Lindsey and Ian have taken advantage of the opening of the border between Victoria and New South Wales to go to Sydney so they can finally meet their grandbaby, who is 4 or 5 months old.
Jim and I have relocated to Hill House to stay with Rupert and Hugo. Brandy and Whiskey have not. So I go down to Tani each morning and each afternoon for an hour or two each time. I feed and water the cats, play with them a bit, water the garden, check out my seedlings and generally potter around. Brandy and Whiskey don't seem to be particularly perturbed by this, though they are pleased to see me when I appear. As you would expect. I proffer food!
Chris came to Ballarat to go shopping on Tuesday and popped by for a spot of lunch. We had that at Tani - exciting to have visitors now that it is allowed. Up to 15 a day for now, rising to 30 in mid-December. I can't imagine many occasions when I would want to have more than 30 visitors in the course of a day. I'm not sure that 30 people would fit in our house and garden. They would fit at Hill House, so if I were minded to have a gigantic gathering it would have to be up here.

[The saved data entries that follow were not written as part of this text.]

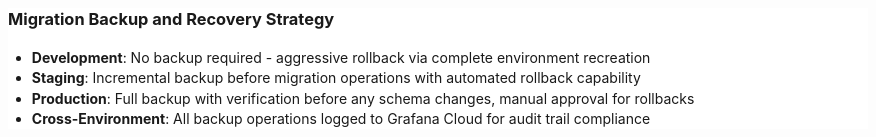 ### Migration Backup and Recovery Strategy
- **Development**: No backup required - aggressive rollback via complete environment recreation
- **Staging**: Incremental backup before migration operations with automated rollback capability
- **Production**: Full backup with verification before any schema changes, manual approval for rollbacks
- **Cross-Environment**: All backup operations logged to Grafana Cloud for audit trail compliance
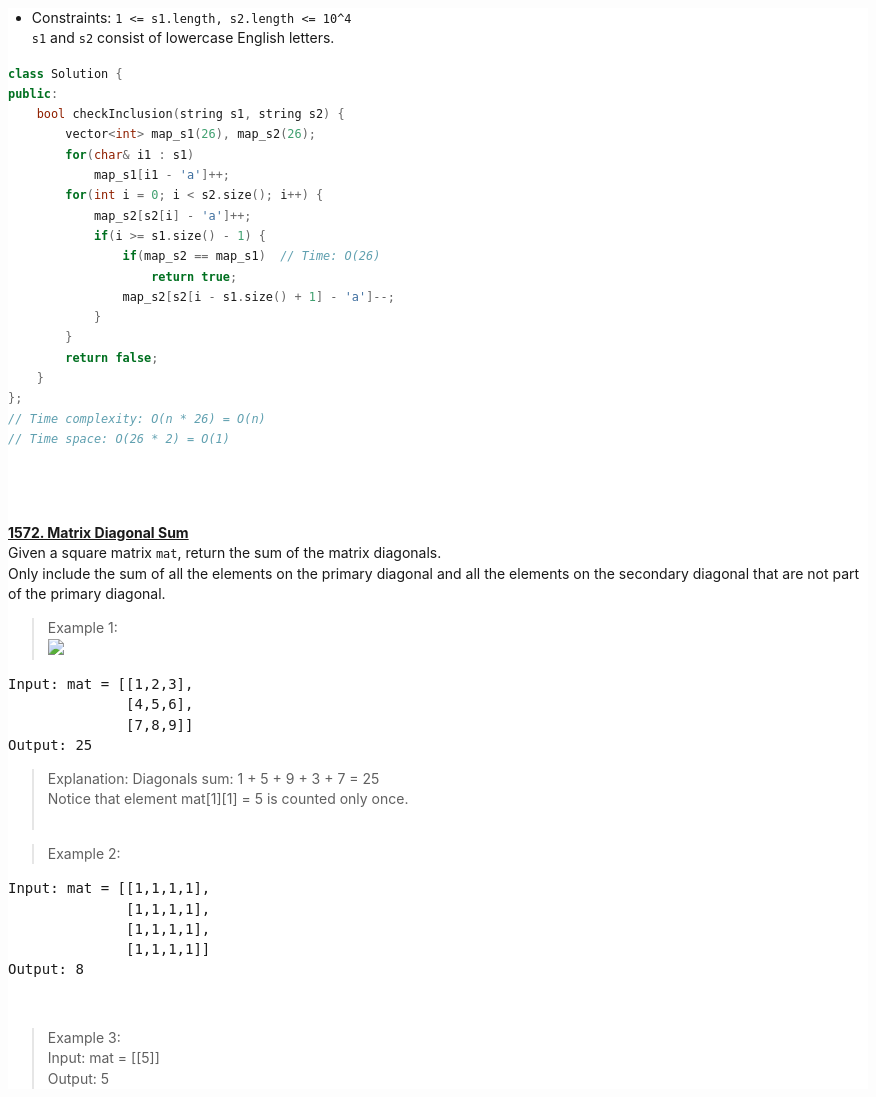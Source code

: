* Constraints: `1 <= s1.length, s2.length <= 10^4`<br />
`s1` and `s2` consist of lowercase English letters.<br />
	
```cpp
class Solution {
public:
	bool checkInclusion(string s1, string s2) {
		vector<int> map_s1(26), map_s2(26);
		for(char& i1 : s1) 
			map_s1[i1 - 'a']++;
		for(int i = 0; i < s2.size(); i++) {
			map_s2[s2[i] - 'a']++;
			if(i >= s1.size() - 1) {
				if(map_s2 == map_s1)  // Time: O(26)
					return true;
				map_s2[s2[i - s1.size() + 1] - 'a']--;
			}
		}
		return false;
	}
};
// Time complexity: O(n * 26) = O(n)
// Time space: O(26 * 2) = O(1)
```

	
<br /> <br /> <br />**[1572. Matrix Diagonal Sum](https://leetcode.com/problems/matrix-diagonal-sum/)**<br />
Given a square matrix `mat`, return the sum of the matrix diagonals.<br />
Only include the sum of all the elements on the primary diagonal and all the elements on the secondary diagonal that are not part of the primary diagonal.<br />

>Example 1:<br />
><img src = "https://assets.leetcode.com/uploads/2020/08/14/sample_1911.png"><br />
<pre>
Input: mat = [[1,2,3],
              [4,5,6],
              [7,8,9]]
Output: 25
</pre>
>Explanation: Diagonals sum: 1 + 5 + 9 + 3 + 7 = 25<br />
>Notice that element mat[1][1] = 5 is counted only once.<br /><br />
	
>Example 2:<br />
<pre>
Input: mat = [[1,1,1,1],
              [1,1,1,1],
              [1,1,1,1],
              [1,1,1,1]]
Output: 8
</pre><br />
	
>Example 3:<br />
>Input: mat = [[5]]<br />
>Output: 5<br />
 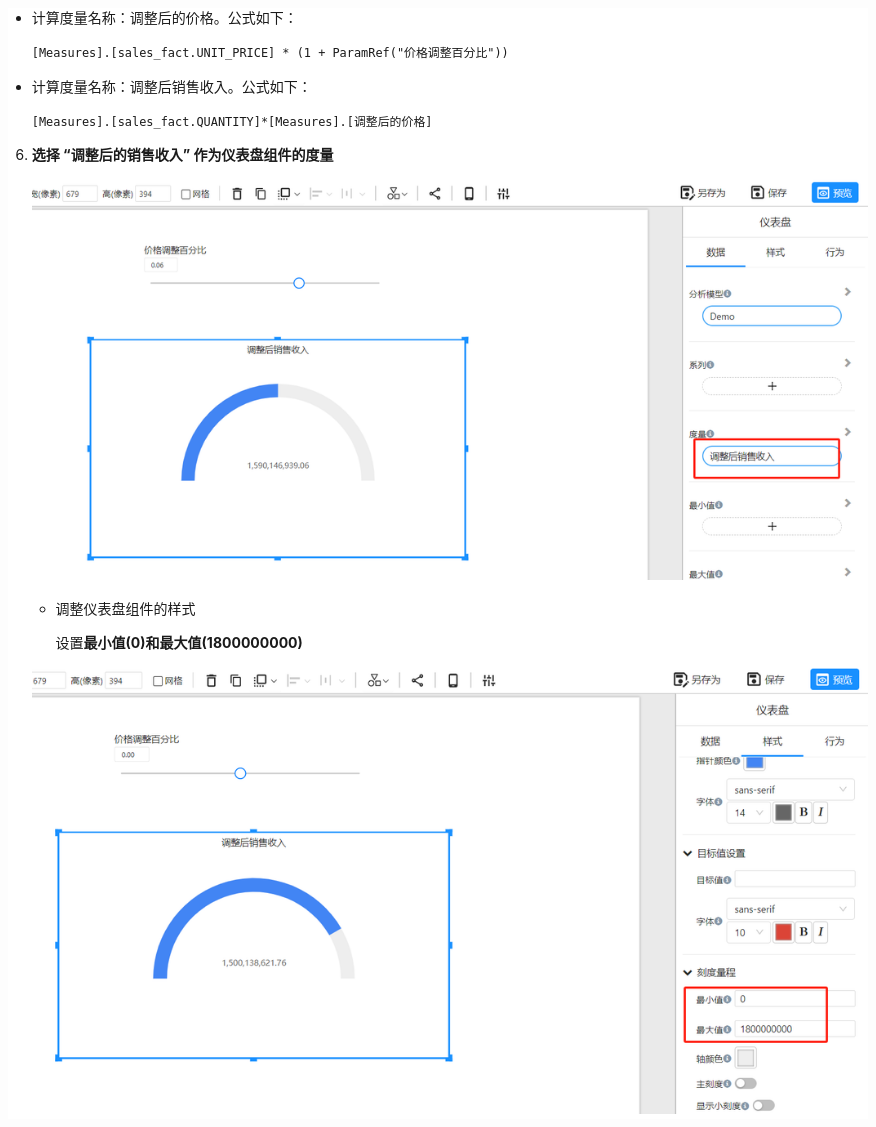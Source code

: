    - 计算度量名称：调整后的价格。公式如下：

     ```
     [Measures].[sales_fact.UNIT_PRICE] * (1 + ParamRef("价格调整百分比"))
     ```
     
   - 计算度量名称：调整后销售收入。公式如下：

     ```
     [Measures].[sales_fact.QUANTITY]*[Measures].[调整后的价格]
     ```

6. **选择 “调整后的销售收入” 作为仪表盘组件的度量**

   <div align="left"><img src="../../static/img/datafor/analysis/1722502558299.png"  width="100%" /></div>

   - 调整仪表盘组件的样式

     设置**最小值(0)**和**最大值(1800000000)**

   <div align="left"><img src="../../static/img/datafor/analysis/1722502634179.png"  width="100%" /></div>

Jim added a certain level of excitement yesterday by deciding, against all advice to the contrary, to go out and start planting potatoes at around 17:00. He can't find his large, potato planting dibber so was using my small, seedling planting dibber. He had planted five potatoes when his knees locked and he couldn't get up. In fact, he couldn't move.
I went down to the potato patch to see what he was doing and why he was making strange noises. We managed to get him sitting on the ledge that separates the terraces. I could not get him up. This was strangely reminiscent of trying to get Stella up last week! However, Jim had not fallen, as such and I was not going to call an ambulance if it could be avoided. The problem was that his knees were not minded to cooperate. Eventually I got the shower chair which was stable enough to give him some leverage and he was upright. But his knees were still not minded to cooperate and he couldn't walk properly. So I fished the spare walker (you may remember that Stella bought a new one last week; the old one had been left here) out of the shed and we managed to get him into the house.
I am now officially over trying to hoik people up from a sitting position who are unable to get up under their own steam. I will plant the rest of the potatoes myself, not using my small dibber but by digging a small trench and chucking them in. And hope that I remain upright and mobile. There is no one to get me up if I can't do it myself!
Apart from that, it's been a largely uneventful week. I can live without "events", people coming for lunch always excepted, of course.